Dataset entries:
———

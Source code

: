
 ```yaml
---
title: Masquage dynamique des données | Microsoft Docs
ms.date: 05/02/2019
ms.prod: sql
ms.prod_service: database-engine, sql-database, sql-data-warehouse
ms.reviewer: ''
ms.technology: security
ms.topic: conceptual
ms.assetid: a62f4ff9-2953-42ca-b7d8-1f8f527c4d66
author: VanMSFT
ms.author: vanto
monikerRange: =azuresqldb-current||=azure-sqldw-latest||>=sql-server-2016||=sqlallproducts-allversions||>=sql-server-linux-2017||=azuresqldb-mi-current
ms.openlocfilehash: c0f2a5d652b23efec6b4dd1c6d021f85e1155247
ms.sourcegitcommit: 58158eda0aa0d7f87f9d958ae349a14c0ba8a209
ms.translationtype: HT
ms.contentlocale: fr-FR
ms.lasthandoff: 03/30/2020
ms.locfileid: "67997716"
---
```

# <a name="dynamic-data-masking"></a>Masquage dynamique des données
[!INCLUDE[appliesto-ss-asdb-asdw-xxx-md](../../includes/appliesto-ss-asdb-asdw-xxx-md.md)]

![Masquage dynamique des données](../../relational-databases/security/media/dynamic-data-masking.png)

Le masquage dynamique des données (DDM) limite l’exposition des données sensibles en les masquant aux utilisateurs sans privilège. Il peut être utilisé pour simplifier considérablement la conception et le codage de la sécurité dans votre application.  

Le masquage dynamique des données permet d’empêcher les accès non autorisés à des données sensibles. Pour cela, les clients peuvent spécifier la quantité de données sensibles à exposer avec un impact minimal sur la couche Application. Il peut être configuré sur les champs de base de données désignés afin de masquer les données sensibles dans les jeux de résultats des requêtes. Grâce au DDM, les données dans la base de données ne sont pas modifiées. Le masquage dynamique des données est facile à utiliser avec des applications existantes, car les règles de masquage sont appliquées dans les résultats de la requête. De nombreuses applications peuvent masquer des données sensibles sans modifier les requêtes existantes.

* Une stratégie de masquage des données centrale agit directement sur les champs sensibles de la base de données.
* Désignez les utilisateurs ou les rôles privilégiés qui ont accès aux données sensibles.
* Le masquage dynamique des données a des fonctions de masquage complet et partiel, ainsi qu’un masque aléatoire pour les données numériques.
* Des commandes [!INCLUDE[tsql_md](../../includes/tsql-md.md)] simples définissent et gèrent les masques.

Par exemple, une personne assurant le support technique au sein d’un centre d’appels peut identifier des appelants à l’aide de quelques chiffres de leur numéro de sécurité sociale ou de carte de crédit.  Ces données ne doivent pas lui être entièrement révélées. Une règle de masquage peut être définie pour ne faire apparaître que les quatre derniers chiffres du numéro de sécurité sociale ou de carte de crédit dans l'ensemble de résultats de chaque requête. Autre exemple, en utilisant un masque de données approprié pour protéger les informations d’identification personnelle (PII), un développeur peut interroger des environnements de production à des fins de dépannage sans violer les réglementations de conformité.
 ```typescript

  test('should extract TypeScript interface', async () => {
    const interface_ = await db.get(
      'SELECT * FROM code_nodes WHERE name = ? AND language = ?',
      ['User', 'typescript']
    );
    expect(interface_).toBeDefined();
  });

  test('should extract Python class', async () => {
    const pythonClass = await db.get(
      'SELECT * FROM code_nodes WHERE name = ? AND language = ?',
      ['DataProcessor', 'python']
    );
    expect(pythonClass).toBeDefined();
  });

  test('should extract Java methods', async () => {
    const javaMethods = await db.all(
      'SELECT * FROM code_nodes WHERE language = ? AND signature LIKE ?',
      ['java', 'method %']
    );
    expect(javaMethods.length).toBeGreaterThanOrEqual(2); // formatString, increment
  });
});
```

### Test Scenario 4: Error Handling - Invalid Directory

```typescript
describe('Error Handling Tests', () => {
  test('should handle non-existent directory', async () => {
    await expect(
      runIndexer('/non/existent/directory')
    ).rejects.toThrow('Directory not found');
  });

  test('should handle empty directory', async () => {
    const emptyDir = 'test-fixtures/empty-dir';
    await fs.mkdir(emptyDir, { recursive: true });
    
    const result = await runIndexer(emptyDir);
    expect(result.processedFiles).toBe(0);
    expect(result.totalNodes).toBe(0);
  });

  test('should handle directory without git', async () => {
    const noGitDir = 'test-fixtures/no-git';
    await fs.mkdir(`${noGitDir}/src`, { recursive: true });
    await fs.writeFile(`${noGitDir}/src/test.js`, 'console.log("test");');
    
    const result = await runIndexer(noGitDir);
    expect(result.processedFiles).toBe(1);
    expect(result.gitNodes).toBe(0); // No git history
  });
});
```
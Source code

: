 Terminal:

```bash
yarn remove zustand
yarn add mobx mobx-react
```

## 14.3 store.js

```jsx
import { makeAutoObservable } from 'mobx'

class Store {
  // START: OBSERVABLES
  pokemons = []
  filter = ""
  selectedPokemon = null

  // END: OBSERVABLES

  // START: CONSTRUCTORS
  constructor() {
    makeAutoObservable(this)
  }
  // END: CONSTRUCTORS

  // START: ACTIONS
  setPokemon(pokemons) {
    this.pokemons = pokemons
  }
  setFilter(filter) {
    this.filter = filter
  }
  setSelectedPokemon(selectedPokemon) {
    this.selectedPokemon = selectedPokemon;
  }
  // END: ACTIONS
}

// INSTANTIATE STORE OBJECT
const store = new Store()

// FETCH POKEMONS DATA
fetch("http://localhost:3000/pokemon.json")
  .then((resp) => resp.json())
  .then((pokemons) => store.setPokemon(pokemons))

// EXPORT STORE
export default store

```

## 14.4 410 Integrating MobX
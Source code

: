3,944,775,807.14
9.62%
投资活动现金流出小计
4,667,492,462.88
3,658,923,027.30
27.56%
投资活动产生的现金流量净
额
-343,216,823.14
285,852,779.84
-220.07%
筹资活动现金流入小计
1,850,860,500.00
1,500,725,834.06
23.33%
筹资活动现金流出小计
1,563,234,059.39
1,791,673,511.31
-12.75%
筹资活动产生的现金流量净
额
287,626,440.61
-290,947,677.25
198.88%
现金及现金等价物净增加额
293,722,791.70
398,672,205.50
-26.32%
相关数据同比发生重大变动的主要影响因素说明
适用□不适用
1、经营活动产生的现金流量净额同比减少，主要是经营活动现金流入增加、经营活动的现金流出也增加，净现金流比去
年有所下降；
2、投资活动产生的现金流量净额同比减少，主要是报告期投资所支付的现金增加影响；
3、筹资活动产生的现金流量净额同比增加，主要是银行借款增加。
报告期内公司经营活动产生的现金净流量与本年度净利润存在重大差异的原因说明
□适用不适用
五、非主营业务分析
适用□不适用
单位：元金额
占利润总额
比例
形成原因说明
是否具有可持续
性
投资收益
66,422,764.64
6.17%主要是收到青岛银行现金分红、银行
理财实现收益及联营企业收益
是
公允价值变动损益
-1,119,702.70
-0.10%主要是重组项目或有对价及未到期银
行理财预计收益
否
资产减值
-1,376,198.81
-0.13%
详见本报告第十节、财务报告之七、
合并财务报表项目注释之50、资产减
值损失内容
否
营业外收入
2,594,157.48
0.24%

———

§ **PROBLEM**
Where a line above holds the string "should", copy that line.

§ **ANSWER AREA**
  test('should extract TypeScript interface', async () => {
  test('should extract Python class', async () => {
  test('should extract Java methods', async () => {
  test('should handle non-existent directory', async () => {
  test('should handle empty directory', async () => {
  test('should handle directory without git', async () => {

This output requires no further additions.